Priest Bob Young at the church in Eagle River (Photo by BILL ROTH / Anchorage Daily News)

In a photo posted on his MySpace Web page, Martushev poses with two crosses that the Rev. Bob Young of Holy Spirit Episcopal church believes belong to the church. Martushev has been charged with burglarizing the building in early January. The crosses have not been recovered. (Photo by BILL ROTH / Anchorage Daily News)

Moisae Martushev's MySpace page, included a photo of himself with crosses believed to have been stolen from Holy Spirit Episcopal Church in Eagle River. (Photo by BILL ROTH / Anchorage Daily News)

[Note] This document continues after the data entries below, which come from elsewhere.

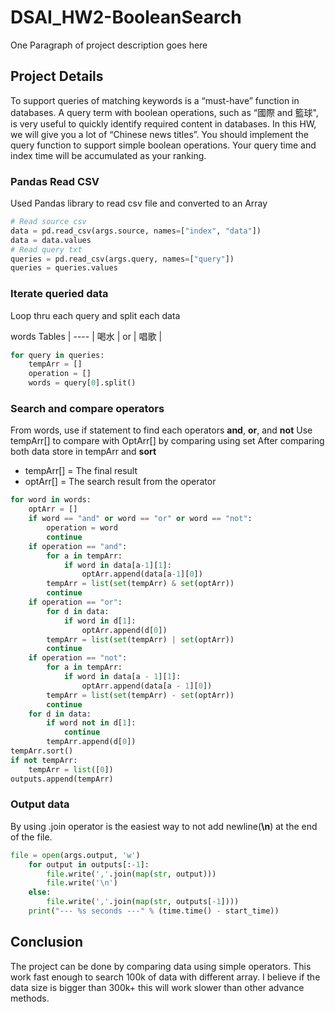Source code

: # DSAI_HW2-BooleanSearch

One Paragraph of project description goes here

## Project Details

To support queries of matching keywords is a “must-have” function in databases. A query term with boolean operations, such as “國際 and 籃球", is very useful to quickly identify required content in databases.
In this HW, we will give you a lot of “Chinese news titles”.  You should implement the query function to support simple boolean operations. Your query time and index time will be accumulated as your ranking.

### Pandas Read CSV

Used Pandas library to read csv file and converted to an Array

```python
# Read source csv
data = pd.read_csv(args.source, names=["index", "data"])
data = data.values
# Read query txt
queries = pd.read_csv(args.query, names=["query"])
queries = queries.values
```

### Iterate queried data

Loop thru each query and split each data 

words
Tables |
---- |
喝水 |
or |
唱歌 |

```python
for query in queries:
    tempArr = []
    operation = []
    words = query[0].split()
```

### Search and compare operators

From words, use if statement to find each operators **and**, **or**, and **not**
Use tempArr[] to compare with OptArr[] by comparing using set
After comparing both data store in tempArr and **sort**
- tempArr[] = The final result
- optArr[] = The search result from the operator

```python
for word in words:
    optArr = []
    if word == "and" or word == "or" or word == "not":
        operation = word
        continue
    if operation == "and":
        for a in tempArr:
            if word in data[a-1][1]:
                optArr.append(data[a-1][0])
        tempArr = list(set(tempArr) & set(optArr))
        continue
    if operation == "or":
        for d in data:
            if word in d[1]:
                optArr.append(d[0])
        tempArr = list(set(tempArr) | set(optArr))
        continue
    if operation == "not":
        for a in tempArr:
            if word in data[a - 1][1]:
                optArr.append(data[a - 1][0])
        tempArr = list(set(tempArr) - set(optArr))
        continue
    for d in data:
        if word not in d[1]:
            continue
        tempArr.append(d[0])
tempArr.sort()
if not tempArr:
    tempArr = list([0])
outputs.append(tempArr)
```

### Output data

By using .join operator is the easiest way to not add newline(**\n**) at the end of the file.

```python
file = open(args.output, 'w')
    for output in outputs[:-1]:
        file.write(','.join(map(str, output)))
        file.write('\n')
    else:
        file.write(','.join(map(str, outputs[-1])))
    print("--- %s seconds ---" % (time.time() - start_time))
```

## Conclusion

The project can be done by comparing data using simple operators.
This work fast enough to search 100k of data with different array.
I believe if the data size is bigger than 300k+ this will work slower than other advance methods.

Moisae Martushev at his arraignment in the Anchorage jail after being charged with burglarizing churches in Eagle River. (Photo by BILL ROTH / Anchorage Daily News)

Anchorage Daily News

The Rev. Bob Young of Holy Spirit Episcopal Church in Eagle River didn't expect to see his processional cross again after it was stolen from his church in the middle of the night more than two weeks ago.
Then he was directed to a MySpace.com Web page, where a bare-chested teenager posed with a handgun among drifting marijuana bongs. In his other hand, the youth held a cross that Father Bob instantly recognized. When the priest looked closer, he saw the boy also was wearing a cross necklace he wore while leading Sunday mass.
"Oh, jeepers," the 65-year-old priest said in a telephone interview this week.
Police say it's not the first time they've found clues on MySpace -- teenagers are increasingly using the Web site to brag about their exploits.
Moisae Martushev, 18, appeared in an Anchorage court this week, charged with 34 counts of burglary, theft and criminal mischief. He and three others are accused of breaking into a string of Anchorage churches.
While police can't prove the items Martushev is posing with on his MySpace page belong to the church -- they haven't yet recovered the objects -- for Father Bob there is no question.
The disappearance of the processional cross caused much angst for the church. The cross was more than a symbol of God -- it was also a symbol of perseverance for the Eagle River church. It was one of only a few objects that had survived two fires at Holy Spirit Episcopal.
Then, in early January, Father Bob discovered that the church had been broken into. Doors were busted, a fire extinguisher had been sprayed around and the offices were ransacked. Two dollars -- the only money in the church -- was stolen. Days later, the thieves returned and pilfered the processional cross from the sanctuary behind the altar and took Father Bob's necklace cross from his desk.
Looking to steal money is one thing, Father Bob said, but crosses?
"Some of us thought they may be into satanic worship," he said.
The congregation prayed for the thieves.
When a reporter directed Father Bob to Martushev's page this week, the priest's dial-up Internet connection took half an hour to bring up the link. Loud music and nasty lyrics boomed from the computer's speakers.
"Well, I'll be darned," he said as the images slowly appeared.
Marijuana pipes swam around the page -- although Father Bob didn't know that's what they were. Photos of provocatively dressed women from other MySpace pages are listed as Martushev's friends.
"Oh, my, he has a lot of little girls there, doesn't he?"
The longtime priest was shocked and saddened to see the photos.
"It's not satanic in terms of devil worship, upside-down stuff," he said. "But to me, they are angry about something ... They certainly aren't out there marching for Christianity."
Police discovered the site after a tipster called it in, and they arrested Martushev after he tried to pawn some of the other items stolen from churches.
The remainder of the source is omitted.